Brandon Weston, aged 43, the former owner of estate agent Premier Places, who once owned seven houses in Worcester and a house in France, has remaining available assets of £11,715, a court heard.
Chris Williams, aged 48, who admitted three counts of forgery in the same fraud, was ordered to pay £10,000.
Daniel White, acting on Weston's behalf in the Proceeds of Crime Application hearing at Worcester Crown Court, said there were two bank accounts which had been used to handle the mortgage for his house in France and the prosecution had been given a schedule of any other funds.
Weston was ready to sign waivers which would release money from the accounts, which have already been restrained by the prosecution so he could not use them.
"Once he signs the waiver, they can have every penny that's in them," Mr White said.
Weston was given six months to pay and faces six months jail if he defaults.

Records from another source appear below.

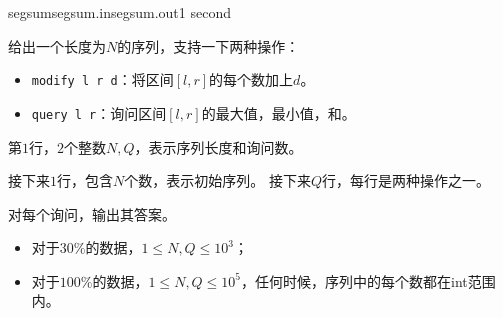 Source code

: \documentclass[11pt,a4paper,oneside]{article}
\begin{document}
\begin{problem}{segsum}{segsum.in}{segsum.out}{1 second} 
    
    给出一个长度为$N$的序列，支持一下两种操作：
    \begin{itemize}
    	\item \texttt{modify l r d}：将区间$[l,r]$的每个数加上$d$。
    	\item \texttt{query l r}：询问区间$[l,r]$的最大值，最小值，和。
    \end{itemize}

    \InputFile

    第$1$行，$2$个整数$N, Q$，表示序列长度和询问数。

	接下来$1$行，包含$N$个数，表示初始序列。
    接下来$Q$行，每行是两种操作之一。

    \OutputFile

    对每个询问，输出其答案。

    \Example

    \begin{example}
    \end{example}

    \Note
    
    \begin{itemize}
    	\item 对于$30\%$的数据，$1 \leq N, Q \leq 10^3$；
        \item 对于$100\%$的数据，$1 \leq N, Q \leq 10^5$，任何时候，序列中的每个数都在int范围内。
    \end{itemize}

\end{problem}
\end{document}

Mr White said the total benefits of the criminal conduct - money that passed through but not accumulated - amounted to nearly £160,000.
An earlier hearing scheduled for September last year did not take place because of difficulties selling the French property but it had now been sold.
He was unable to sell a Chrysler Voyager to raise more money because it had been repossessed, the court heard.
Weston, of White Ladies Aston, near Worcester, was sentenced to 12 months jail suspended for two years in September 2011 after he admitted four counts of fraud between April 2007 and February 2009. He used the money paid in for his tenants as deposits to finance other businesses instead of ring-fencing it.
Benjamin Williams, prosecuting, said most of the tenants had been reimbursed through an insurance scheme run by the National Approved Lettings Scheme. But there were others who had not received any money and he suggested a "small amount" of compensation might be in order.
Chris Williams, of Church Lane, Whittington, near Worcester, was given an eight month jail term in September, 2011, suspended for two years with an order to carry out 150 hours of unpaid work after he admitted three counts of forgery between June 1 2007 and February 28 2008. He forged an accountant’s signature to allow the fraud to take place.
Judge Richard Rundell refused an application by the prosecution to adjourn the case of Williams. He agreed with Malcolm Morse, defending, that the case had already gone on for a considerable time and a further delay would not be in the interests of justice.
Williams, the court heard, had available assets of £15,888.
The judge ordered that he should pay £10,000 straight out of a bank account and he was given 28 days to pay or face six months jail. The money will go to the insurance companies who paid out to reimburse the tenants.